Saved entries
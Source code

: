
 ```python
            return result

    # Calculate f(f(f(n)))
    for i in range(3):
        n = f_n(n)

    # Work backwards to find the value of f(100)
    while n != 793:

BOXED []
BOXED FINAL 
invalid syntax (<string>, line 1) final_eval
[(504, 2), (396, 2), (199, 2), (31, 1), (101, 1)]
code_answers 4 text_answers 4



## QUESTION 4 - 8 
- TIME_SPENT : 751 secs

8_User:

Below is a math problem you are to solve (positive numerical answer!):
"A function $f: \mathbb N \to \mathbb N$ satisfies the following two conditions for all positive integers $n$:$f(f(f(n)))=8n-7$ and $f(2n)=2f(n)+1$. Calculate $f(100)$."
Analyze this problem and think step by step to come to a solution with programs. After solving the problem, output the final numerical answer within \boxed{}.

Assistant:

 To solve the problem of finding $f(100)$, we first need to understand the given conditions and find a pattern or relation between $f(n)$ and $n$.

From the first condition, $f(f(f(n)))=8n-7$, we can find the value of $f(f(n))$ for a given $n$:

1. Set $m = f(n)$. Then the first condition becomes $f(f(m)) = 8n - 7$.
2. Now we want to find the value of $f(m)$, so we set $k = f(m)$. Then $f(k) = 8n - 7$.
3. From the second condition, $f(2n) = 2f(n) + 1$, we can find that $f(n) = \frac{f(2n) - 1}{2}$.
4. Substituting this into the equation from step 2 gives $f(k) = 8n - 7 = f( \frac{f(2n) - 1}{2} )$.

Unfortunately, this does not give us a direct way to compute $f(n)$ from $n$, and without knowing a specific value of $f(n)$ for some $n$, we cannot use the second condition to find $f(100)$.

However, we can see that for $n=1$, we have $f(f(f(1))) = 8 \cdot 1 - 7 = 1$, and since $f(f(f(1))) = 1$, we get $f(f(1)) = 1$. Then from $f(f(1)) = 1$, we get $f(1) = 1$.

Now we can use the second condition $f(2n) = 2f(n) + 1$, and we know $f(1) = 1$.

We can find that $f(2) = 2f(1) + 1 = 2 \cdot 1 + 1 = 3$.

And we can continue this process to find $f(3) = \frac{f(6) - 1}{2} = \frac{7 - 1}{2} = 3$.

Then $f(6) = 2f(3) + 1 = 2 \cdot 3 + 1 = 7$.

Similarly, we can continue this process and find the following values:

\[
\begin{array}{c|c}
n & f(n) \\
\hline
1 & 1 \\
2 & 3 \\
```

> [TASK DESCRIPTION]
Show all lines from the records above where the word "continue" occurs.

> [SOLUTION FOR THIS TASK]
And we can continue this process to find $f(3) = \frac{f(6) - 1}{2} = \frac{7 - 1}{2} = 3$.
Similarly, we can continue this process and find the following values:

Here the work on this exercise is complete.